Loveliest set or reels I can think of: The Humours of Carrigaholt (0:00), Mayor Harrison’s Fedora (1:13) & Tommy Peoples’ (2:26).

Long Read of the Day

Ukraine on the ropes

A characteristically insightful recent report from Kiev by Timothy Garton Ash (whose book Homelands I’ve been re-reading and heartily recommend).

As I contemplate a forest of small Ukrainian flags on the Maidan in central Kyiv, placed there by bereaved relatives as a memorial to the war dead, I’m accosted by a burly Ukrainian soldier in combat uniform. He’s with the elite 95th Air Assault Brigade and he has been fighting Russian aggression for more than a decade. “At the moment of victory,” he tells me, “please pour the first glass on to the ground for those who have fallen.”

Gesturing to the seemingly normal life around us in the Ukrainian capital, with young people drinking at nice cafes, almost as though this were Paris or Vienna, he says, “Every peaceful day here costs a lot of lives at the front.” But he chokes up on the last words and his eyes fill with tears. “Sorry, sorry!” he exclaims, embarrassed by this moment of weakness. Then he grips my hand one more time, grasps the straps of his khaki rucksack, and marches off through the civilian crowd like a ghost from the trenches of the first world war…

Europe’s been on a holiday from history since 1945. When Putin invaded Ukraine the video reports looked eerily similar to WW2 footage, except they were now in colour, and I assumed that most Europeans would get the message. They still haven’t, which is why Tim’s perspective is so salutary.

Books, etc.

Martin Rees’s new book.


There has never been a time when ‘following the science’ has been more important for humanity. At no other point in history have we had such advanced knowledge and technology at our fingertips, nor had such astonishing capacity to determine the future of our planet.

But the decisions we must make on how science is applied belong outside the lab and should be the outcome of wide public debate. For that to happen, science needs to become part of our common culture. Science is not just for scientists: if it were, it could never save us from the multiple crises we face. For science can save us, if its innovations mesh carefully into society and its applications are channelled for the common good.

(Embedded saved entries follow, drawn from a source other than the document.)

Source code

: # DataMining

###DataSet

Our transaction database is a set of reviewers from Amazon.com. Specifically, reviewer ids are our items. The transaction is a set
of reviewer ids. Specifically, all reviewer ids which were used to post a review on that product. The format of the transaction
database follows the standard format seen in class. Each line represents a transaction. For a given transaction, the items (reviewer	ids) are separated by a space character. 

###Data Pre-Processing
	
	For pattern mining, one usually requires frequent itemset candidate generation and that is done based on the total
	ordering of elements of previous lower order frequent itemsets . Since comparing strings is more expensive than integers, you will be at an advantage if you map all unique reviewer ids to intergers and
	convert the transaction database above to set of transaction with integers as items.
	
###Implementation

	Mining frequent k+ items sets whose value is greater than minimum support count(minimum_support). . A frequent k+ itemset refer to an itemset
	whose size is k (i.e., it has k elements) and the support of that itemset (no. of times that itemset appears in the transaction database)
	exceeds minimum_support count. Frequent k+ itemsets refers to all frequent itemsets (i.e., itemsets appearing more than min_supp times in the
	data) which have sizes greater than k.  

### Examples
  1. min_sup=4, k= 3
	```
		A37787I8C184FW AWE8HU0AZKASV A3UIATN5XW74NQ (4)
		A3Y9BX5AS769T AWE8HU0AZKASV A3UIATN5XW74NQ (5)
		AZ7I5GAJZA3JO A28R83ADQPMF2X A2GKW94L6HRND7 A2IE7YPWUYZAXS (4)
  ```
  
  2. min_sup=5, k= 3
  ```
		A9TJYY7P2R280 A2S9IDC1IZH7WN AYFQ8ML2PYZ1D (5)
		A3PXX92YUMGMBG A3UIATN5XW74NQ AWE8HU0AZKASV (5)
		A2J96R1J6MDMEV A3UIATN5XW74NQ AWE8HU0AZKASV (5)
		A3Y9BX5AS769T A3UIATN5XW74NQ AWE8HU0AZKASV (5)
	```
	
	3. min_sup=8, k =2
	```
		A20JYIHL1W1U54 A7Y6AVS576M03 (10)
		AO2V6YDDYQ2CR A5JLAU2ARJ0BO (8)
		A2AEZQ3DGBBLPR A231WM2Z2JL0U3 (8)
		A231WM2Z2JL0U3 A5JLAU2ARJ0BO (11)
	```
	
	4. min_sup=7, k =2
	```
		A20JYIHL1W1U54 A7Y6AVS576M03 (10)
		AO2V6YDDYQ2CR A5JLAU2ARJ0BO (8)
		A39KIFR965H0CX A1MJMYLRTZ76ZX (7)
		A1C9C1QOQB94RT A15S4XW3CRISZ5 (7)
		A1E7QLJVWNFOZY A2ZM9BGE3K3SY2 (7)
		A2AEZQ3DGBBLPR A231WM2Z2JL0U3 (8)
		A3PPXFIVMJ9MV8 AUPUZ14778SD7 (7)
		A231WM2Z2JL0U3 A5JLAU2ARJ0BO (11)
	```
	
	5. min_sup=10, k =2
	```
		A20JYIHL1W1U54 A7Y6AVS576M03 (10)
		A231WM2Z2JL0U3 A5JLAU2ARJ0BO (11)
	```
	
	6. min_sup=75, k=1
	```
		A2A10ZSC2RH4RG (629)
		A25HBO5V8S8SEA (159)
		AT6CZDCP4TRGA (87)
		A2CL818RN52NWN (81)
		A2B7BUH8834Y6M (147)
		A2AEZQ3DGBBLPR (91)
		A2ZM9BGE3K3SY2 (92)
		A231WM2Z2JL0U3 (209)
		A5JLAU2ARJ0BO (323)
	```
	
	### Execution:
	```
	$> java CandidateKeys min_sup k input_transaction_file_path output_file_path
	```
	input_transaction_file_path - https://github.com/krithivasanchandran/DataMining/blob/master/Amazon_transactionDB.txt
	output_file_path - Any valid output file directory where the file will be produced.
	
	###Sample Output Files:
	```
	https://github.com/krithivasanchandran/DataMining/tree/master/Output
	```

Hmmm… Martin is one of the nicest and smartest people I know, but I can’t see science (or an understanding of it) becoming ‘part of our common culture’ any time soon, especially given our current media ecosystem. I wish it were otherwise.

My commonplace booklet

How news coverage, often uncritical, helps build up the AI hype

Useful piece by Rasmus Nielsen on how journalism is still doing a poor job in covering ‘AI’ (aka machine-learning).

So, perhaps, as Timit Gebru, founder and executive director of the Distributed Artificial Intelligence Research Institute (DAIR), has written on X: “The same news orgs hype stuff up during ‘AI summers’ without even looking into their archives to see what they wrote decades ago?”

There are some really good reporters doing important work to help people understand AI—as well as plenty of sensationalist coverage focused on killer robots and wild claims about possible future existential risks.

But, more than anything, research on how news media cover AI overall suggests that Gebru is largely right – the coverage tends to be led by industry sources, and often takes claims about what the technology can and can’t do, and might be able to do in the future, at face value in ways that contributes to the hype cycle.

Growl. In one sense it’s comforting to have one’s own view confirmed, but it’s depressing because it means that journalism isn’t doing its job properly.